For the majority of the 60-minute session, moderator Rachel Little asked Underwood and Van Sant questions that addressed both local and state legislation.
Little is the former chair of the Republican Party in neighboring Gwinnett County and currently heads the Republican Party in Georgia’s 4th Congressional District. She was recently named chair of the year by the state GOP.
Van Sant, who grew up in Alpharetta and went to Milton High School before moving to Forsyth about 20 years ago, marketed himself “uniquely qualified” for the position because he is “not a career politician” and knows the people he would be representing.
He said he lives by “God, family and constitution,” being a constitutional Republican who supports “every single one of the Bill of Rights.”
Underwood also touted his Republican roots and his experience with the people he would be working with if elected. Though hailing from the Chattanooga, Tenn., area, he cited family beginnings in Forsyth County since 1836.
He branded his campaign on limited government and cutting spending, citing his “only boss is District 24.”
Van Sant came out against the nearly billion-dollar state bill, which Hamilton helped pass in the 2015 legislative session.
“We already had our own [transportation] bond that fixed our needs, but now we’re going to be subsidizing transportation for the rest of Georgia,” he said.
Underwood said the bill is “imperfect,” and if elected he would work to alter areas, such as where the money is dedicated.
County commission makeup
Underwood nodded toward modifying the setup of the county commission, Forsyth’s five-member governing body, which would retain “fair and equal representation.
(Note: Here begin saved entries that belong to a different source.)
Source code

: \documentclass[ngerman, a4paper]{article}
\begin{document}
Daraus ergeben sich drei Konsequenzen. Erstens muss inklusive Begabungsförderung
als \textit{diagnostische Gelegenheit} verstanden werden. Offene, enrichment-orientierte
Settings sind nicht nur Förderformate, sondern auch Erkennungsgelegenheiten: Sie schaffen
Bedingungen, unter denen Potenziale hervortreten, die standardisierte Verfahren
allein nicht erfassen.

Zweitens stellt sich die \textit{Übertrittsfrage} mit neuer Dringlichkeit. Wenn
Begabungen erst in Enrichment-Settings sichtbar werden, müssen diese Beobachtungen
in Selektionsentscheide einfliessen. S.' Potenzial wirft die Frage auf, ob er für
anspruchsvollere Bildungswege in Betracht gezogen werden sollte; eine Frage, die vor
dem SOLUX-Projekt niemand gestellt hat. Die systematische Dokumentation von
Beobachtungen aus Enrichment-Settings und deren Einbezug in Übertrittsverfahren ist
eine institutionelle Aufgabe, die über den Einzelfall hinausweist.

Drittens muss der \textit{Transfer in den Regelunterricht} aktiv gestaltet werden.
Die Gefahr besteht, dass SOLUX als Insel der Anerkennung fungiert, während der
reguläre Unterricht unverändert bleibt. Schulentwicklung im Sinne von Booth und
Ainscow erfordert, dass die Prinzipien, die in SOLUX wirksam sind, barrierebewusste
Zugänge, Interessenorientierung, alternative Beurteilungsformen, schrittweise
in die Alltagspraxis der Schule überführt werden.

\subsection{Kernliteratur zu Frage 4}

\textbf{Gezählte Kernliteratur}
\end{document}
I can’t think of a more fair system than what we have now where one person equals one vote.”
He did say he would support having seven commissioners and residents can only elect the commissioner in their district.
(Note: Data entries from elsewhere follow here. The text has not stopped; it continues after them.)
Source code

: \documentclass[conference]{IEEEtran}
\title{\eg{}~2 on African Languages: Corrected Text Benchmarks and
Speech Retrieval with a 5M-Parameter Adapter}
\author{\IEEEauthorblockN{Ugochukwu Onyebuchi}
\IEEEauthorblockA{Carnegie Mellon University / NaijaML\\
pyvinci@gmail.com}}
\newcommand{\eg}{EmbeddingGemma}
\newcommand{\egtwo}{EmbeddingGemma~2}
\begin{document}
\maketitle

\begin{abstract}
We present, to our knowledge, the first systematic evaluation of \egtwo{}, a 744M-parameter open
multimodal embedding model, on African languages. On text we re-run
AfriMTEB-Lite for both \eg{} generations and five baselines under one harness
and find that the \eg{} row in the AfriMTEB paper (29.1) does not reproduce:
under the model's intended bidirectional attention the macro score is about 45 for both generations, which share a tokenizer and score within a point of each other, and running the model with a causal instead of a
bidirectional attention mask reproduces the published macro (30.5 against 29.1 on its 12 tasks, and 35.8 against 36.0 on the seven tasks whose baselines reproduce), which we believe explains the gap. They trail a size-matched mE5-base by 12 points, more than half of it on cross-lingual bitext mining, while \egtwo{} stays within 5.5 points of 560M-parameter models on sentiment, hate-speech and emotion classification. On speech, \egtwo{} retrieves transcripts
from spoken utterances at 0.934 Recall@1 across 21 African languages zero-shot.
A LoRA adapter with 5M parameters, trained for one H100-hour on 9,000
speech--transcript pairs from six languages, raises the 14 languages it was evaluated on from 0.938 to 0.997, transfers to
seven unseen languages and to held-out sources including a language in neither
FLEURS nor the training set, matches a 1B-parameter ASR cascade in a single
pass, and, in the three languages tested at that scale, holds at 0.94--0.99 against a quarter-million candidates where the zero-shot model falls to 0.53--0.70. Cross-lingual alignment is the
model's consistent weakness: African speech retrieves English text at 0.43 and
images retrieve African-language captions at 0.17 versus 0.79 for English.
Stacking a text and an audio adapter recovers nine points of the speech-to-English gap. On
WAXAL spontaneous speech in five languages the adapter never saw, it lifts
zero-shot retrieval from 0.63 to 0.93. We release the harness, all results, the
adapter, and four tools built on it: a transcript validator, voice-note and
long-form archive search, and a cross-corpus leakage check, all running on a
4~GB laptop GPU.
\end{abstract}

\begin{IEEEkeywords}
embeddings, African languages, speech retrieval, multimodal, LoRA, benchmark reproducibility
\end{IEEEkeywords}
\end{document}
Van Sant said he understood why people are upset they can elect just one commissioner and would be open to other possibilities.
Asked if they support the creation of a second city in the county, which would be in south Forsyth, Van Sant acknowledged the area in question is not in his district.
He did say, however, that he wants to wait for studies to be completed that will show the projected impact a city of Sharon Springs could have on the rest of the county.
Underwood did not oppose the new city but said it should be a full city instead of the current plan for a “city-light,” providing just three services.
Both candidates agreed they want to eradicate Georgia’s income tax and the federal Common Core standards for public schools while reducing spending by slashing the annual budget.
Each also stressed the importance in ensuring the Hope Scholarship remains available to students.
Further agreement came during a lightning “yes-or-no” round, where Underwood and Van Sant supported Republican presidential candidate Ted Cruz. Underwood also mentioned Rick Perry.
The only heated moments came when Van Sant was asked about his previous voting record, including a vote in the Democrats’ 2012 presidential primary, and whether he donated money to Michelle Nunn, a Democrat who ran for governor last year.
Van Sant staunchly defended his Republican roots and assured the audience, made up of both men’s families, Forsyth residents and several local elected officials.
“There is no doubt I am a conservative. I am a constitutional conservative,” he said. “I will always be in the right corner, and I will be there for you.”
Both men, though different in their views of how to address the county’s concerns, voiced confidence in being able to defend District 24, the county and the state.
“Everyone says the same thing [on what we need to fix], but who’s the right person?” Underwood said. “They need the ability to get the job done.”